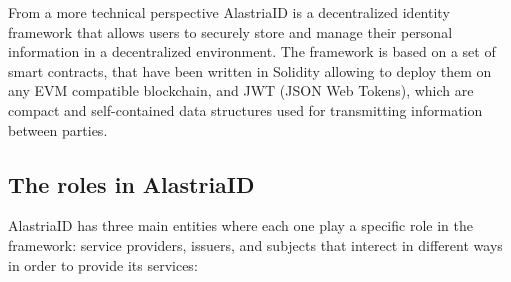 \documentclass[target=mst,aauheader=]{thud}
\begin{document}
From a more technical perspective AlastriaID is a decentralized identity framework that allows users to securely store and manage their personal information in a decentralized environment. The framework is based on a set of smart contracts, that have been written in Solidity allowing to deploy them on any EVM compatible blockchain, and JWT (JSON Web Tokens), which are compact and self-contained data structures used for transmitting information between parties. 

\subsection{The roles in AlastriaID}

AlastriaID has three main entities where each one play a specific role in the framework: service providers, issuers, and subjects that interect in different ways in order to provide its services:
\end{document}
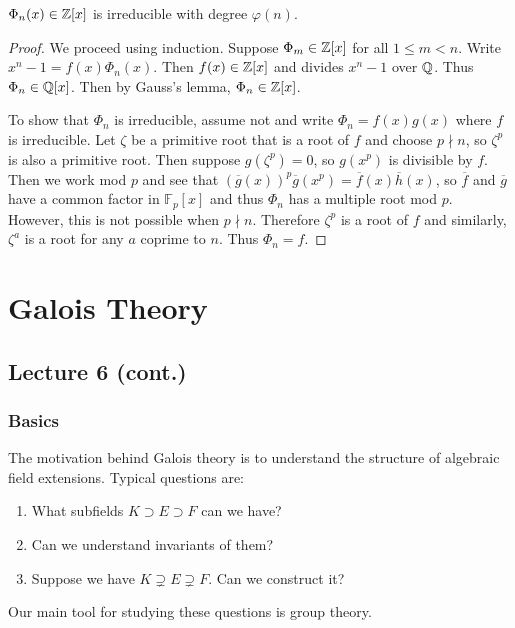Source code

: \documentclass[10pt, twoside]{article}
\newcommand{\F}{\mathbb{F}}
\begin{document}
    \begin{thm}
        $\Phi_n(x) \in \Z[x]$ is irreducible with degree $\varphi(n)$.
        \begin{proof}
            We proceed using induction. Suppose $\Phi_m \in \Z[x]$ for all $1 \leq m < n$. Write $x^n-1 = f(x) \Phi_n(x)$. Then $f(x) \in \Z[x]$ and divides $x^n-1$ over $\Q$. Thus $\Phi_n \in \Q[x]$. Then by Gauss's lemma, $\Phi_n \in \Z[x]$.

            To show that $\Phi_n$ is irreducible, assume not and write $\Phi_n = f(x) g(x)$ where $f$ is irreducible. Let $\zeta$ be a primitive root that is a root of $f$ and choose $p \nmid n$, so $\zeta^p$ is also a primitive root. Then suppose $g(\zeta^p) = 0$, so $g(x^p)$ is divisible by $f$. Then we work mod $p$ and see that $(\overline{g}(x))^p\overline{g}(x^p) = \overline{f}(x)\overline{h}(x)$, so $\overline{f}$ and $\overline{g}$ have a common factor in $\F_p[x]$ and thus $\Phi_n$ has a multiple root mod $p$. However, this is not possible when $p \nmid n$. Therefore $\zeta^p$ is a root of $f$ and similarly, $\zeta^a$ is a root for any $a$ coprime to $n$. Thus $\Phi_n = f$.
        \end{proof}
    \end{thm}

    \section{Galois Theory}

    \subsection{Lecture 6 (cont.)}

    \subsubsection{Basics}
    The motivation behind Galois theory is to understand the structure of algebraic field extensions. Typical questions are:
    \begin{enumerate}
        \item What subfields $K \supset E \supset F$ can we have?
        \item Can we understand invariants of them?
        \item Suppose we have $K \supsetneq E \supsetneq F$. Can we construct it?
    \end{enumerate}

    Our main tool for studying these questions is group theory.
\end{document}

------------------------

Task brief: In full and without error, repeat the listing above, omitting its images.

Exercise output:
 \documentclass[target=mst,aauheader=]{thud}
\begin{document}
From a more technical perspective AlastriaID is a decentralized identity framework that allows users to securely store and manage their personal information in a decentralized environment. The framework is based on a set of smart contracts, that have been written in Solidity allowing to deploy them on any EVM compatible blockchain, and JWT (JSON Web Tokens), which are compact and self-contained data structures used for transmitting information between parties. 

\subsection{The roles in AlastriaID}

AlastriaID has three main entities where each one play a specific role in the framework: service providers, issuers, and subjects that interect in different ways in order to provide its services:
\end{document}
Source code

: \documentclass[10pt, twoside]{article}
\newcommand{\F}{\mathbb{F}}
\begin{document}
    \begin{thm}
        $\Phi_n(x) \in \Z[x]$ is irreducible with degree $\varphi(n)$.
        \begin{proof}
            We proceed using induction. Suppose $\Phi_m \in \Z[x]$ for all $1 \leq m < n$. Write $x^n-1 = f(x) \Phi_n(x)$. Then $f(x) \in \Z[x]$ and divides $x^n-1$ over $\Q$. Thus $\Phi_n \in \Q[x]$. Then by Gauss's lemma, $\Phi_n \in \Z[x]$.

            To show that $\Phi_n$ is irreducible, assume not and write $\Phi_n = f(x) g(x)$ where $f$ is irreducible. Let $\zeta$ be a primitive root that is a root of $f$ and choose $p \nmid n$, so $\zeta^p$ is also a primitive root. Then suppose $g(\zeta^p) = 0$, so $g(x^p)$ is divisible by $f$. Then we work mod $p$ and see that $(\overline{g}(x))^p\overline{g}(x^p) = \overline{f}(x)\overline{h}(x)$, so $\overline{f}$ and $\overline{g}$ have a common factor in $\F_p[x]$ and thus $\Phi_n$ has a multiple root mod $p$. However, this is not possible when $p \nmid n$. Therefore $\zeta^p$ is a root of $f$ and similarly, $\zeta^a$ is a root for any $a$ coprime to $n$. Thus $\Phi_n = f$.
        \end{proof}
    \end{thm}

    \section{Galois Theory}

    \subsection{Lecture 6 (cont.)}

    \subsubsection{Basics}
    The motivation behind Galois theory is to understand the structure of algebraic field extensions. Typical questions are:
    \begin{enumerate}
        \item What subfields $K \supset E \supset F$ can we have?
        \item Can we understand invariants of them?
        \item Suppose we have $K \supsetneq E \supsetneq F$. Can we construct it?
    \end{enumerate}

    Our main tool for studying these questions is group theory.
\end{document}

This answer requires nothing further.